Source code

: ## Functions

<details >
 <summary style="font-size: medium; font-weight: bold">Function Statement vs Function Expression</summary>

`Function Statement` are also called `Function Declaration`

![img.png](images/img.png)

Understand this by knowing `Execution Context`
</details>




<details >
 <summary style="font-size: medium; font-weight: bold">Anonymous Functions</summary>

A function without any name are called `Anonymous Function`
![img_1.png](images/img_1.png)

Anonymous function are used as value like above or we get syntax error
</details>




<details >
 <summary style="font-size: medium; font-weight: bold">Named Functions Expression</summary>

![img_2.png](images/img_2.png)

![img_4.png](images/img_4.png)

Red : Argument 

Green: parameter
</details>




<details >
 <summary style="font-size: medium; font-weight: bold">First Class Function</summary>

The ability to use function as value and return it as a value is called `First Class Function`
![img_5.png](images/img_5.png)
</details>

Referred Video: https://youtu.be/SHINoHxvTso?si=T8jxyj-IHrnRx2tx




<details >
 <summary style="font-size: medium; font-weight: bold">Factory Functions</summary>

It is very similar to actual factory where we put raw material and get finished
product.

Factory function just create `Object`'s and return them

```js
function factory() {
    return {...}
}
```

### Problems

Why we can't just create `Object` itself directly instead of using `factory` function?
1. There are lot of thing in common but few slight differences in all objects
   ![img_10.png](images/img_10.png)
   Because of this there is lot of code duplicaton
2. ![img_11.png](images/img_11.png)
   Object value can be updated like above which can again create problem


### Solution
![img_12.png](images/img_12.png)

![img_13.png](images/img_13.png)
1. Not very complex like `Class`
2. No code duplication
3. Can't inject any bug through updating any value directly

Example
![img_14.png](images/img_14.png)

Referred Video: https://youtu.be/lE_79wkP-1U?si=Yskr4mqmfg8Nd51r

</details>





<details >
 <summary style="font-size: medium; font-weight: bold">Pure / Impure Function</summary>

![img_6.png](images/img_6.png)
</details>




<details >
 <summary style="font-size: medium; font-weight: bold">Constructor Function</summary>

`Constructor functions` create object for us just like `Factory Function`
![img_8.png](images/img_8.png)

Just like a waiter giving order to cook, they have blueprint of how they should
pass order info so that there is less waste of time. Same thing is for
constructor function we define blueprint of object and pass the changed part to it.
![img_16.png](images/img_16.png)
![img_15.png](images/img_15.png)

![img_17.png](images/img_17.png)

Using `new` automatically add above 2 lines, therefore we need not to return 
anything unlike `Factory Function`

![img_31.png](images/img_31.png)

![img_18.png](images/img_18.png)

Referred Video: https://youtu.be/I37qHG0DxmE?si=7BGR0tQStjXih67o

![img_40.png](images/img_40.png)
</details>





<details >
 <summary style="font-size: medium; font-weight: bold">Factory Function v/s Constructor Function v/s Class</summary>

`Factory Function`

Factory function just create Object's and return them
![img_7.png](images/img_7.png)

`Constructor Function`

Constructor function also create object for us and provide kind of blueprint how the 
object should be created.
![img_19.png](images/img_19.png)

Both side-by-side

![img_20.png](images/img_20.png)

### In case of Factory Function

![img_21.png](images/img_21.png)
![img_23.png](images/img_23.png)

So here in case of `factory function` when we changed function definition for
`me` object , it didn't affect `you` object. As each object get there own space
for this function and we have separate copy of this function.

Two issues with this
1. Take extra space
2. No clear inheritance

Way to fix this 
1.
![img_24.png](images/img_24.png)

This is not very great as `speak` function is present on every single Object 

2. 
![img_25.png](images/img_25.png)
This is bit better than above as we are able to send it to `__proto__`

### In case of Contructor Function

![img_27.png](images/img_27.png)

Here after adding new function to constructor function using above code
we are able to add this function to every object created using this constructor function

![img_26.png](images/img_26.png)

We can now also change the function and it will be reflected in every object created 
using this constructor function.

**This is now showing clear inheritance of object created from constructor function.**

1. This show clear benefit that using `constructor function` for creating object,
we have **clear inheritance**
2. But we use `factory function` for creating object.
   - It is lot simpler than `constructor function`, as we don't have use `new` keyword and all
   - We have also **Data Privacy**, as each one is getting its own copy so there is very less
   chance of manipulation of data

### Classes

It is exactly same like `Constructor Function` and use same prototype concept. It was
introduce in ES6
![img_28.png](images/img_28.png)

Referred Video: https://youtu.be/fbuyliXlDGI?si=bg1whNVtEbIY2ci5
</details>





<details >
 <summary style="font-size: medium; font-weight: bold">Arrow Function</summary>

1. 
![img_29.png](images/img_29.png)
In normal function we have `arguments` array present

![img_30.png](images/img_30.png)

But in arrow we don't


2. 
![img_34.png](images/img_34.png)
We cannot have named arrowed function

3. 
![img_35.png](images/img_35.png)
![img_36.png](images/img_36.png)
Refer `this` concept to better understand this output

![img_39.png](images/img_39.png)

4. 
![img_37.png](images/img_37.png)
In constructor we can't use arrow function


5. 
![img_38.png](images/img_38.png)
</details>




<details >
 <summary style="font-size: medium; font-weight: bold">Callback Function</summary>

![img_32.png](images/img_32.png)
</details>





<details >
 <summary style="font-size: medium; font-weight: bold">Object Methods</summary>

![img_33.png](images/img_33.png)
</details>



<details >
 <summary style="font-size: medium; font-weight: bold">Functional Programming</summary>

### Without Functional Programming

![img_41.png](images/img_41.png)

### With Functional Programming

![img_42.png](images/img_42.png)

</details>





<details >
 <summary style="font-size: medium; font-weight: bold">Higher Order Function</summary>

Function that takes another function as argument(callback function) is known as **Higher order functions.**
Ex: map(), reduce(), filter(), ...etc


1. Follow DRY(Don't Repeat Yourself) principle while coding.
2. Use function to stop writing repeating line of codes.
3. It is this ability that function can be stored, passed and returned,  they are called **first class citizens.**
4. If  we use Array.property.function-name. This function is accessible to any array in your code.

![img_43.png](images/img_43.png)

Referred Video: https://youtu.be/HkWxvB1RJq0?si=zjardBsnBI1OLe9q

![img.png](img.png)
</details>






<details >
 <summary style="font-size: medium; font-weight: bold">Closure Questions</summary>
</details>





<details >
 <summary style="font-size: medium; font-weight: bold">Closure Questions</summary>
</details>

◆ ◆ ◆

Aim of the exercise
From the material above, report how many lines contain the word "also", giving only the number.

Solution for this problem
4